**What is required:** Your answer is a copy of every line in the records where "right" appears.

**Provided data:**
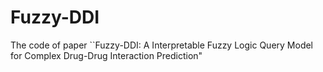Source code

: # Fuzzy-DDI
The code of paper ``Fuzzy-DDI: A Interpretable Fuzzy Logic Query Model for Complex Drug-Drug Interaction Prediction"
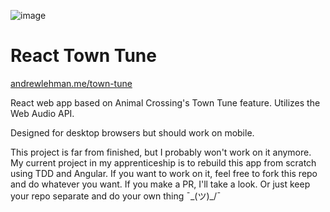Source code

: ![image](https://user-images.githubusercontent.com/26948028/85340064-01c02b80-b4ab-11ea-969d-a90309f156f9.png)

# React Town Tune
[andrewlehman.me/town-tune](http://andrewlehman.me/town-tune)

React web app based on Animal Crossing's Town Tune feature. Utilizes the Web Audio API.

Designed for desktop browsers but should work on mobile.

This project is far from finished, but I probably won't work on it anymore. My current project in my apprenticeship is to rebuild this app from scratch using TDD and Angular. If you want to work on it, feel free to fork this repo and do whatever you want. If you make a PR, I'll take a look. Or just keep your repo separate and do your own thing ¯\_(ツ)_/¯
* * *
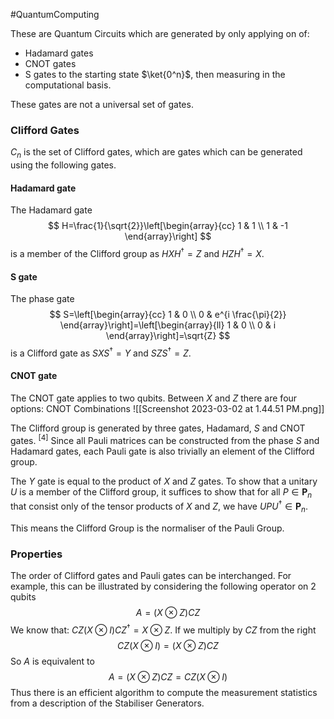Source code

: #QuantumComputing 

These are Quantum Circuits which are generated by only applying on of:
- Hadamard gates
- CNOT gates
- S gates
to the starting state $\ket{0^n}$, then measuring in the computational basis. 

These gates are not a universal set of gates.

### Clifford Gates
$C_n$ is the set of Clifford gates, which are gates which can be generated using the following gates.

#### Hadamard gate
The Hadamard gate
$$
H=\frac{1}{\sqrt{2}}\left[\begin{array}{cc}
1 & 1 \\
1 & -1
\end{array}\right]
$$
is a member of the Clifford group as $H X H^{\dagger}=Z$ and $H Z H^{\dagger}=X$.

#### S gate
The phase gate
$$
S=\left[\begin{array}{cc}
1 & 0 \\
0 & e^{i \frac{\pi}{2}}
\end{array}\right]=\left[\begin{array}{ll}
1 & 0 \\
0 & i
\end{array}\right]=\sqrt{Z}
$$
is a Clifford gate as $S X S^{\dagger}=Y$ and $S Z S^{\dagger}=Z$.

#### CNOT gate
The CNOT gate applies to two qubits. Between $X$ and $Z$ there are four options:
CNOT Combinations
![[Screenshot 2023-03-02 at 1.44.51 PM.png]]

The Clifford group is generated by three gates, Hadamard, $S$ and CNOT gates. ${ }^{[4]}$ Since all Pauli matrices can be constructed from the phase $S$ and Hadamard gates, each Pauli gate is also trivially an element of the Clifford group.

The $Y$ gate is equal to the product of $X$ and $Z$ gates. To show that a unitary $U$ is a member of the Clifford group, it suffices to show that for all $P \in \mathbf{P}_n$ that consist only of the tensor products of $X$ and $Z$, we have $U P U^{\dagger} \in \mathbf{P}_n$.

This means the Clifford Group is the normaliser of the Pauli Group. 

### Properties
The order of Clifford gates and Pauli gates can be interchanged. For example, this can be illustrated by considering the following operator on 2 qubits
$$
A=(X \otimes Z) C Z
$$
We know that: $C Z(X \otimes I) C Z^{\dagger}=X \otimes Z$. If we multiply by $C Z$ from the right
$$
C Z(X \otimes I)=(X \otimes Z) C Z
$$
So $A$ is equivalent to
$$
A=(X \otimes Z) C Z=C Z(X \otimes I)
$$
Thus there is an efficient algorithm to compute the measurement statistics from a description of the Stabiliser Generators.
...
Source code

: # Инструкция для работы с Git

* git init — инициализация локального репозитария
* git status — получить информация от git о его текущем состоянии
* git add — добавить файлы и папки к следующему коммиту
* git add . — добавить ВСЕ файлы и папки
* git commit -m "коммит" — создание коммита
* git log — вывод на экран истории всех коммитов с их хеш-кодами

**Result for this task:**
\end{array}\right]
\end{array}\right]=\left[\begin{array}{ll}
\end{array}\right]=\sqrt{Z}
We know that: $C Z(X \otimes I) C Z^{\dagger}=X \otimes Z$. If we multiply by $C Z$ from the right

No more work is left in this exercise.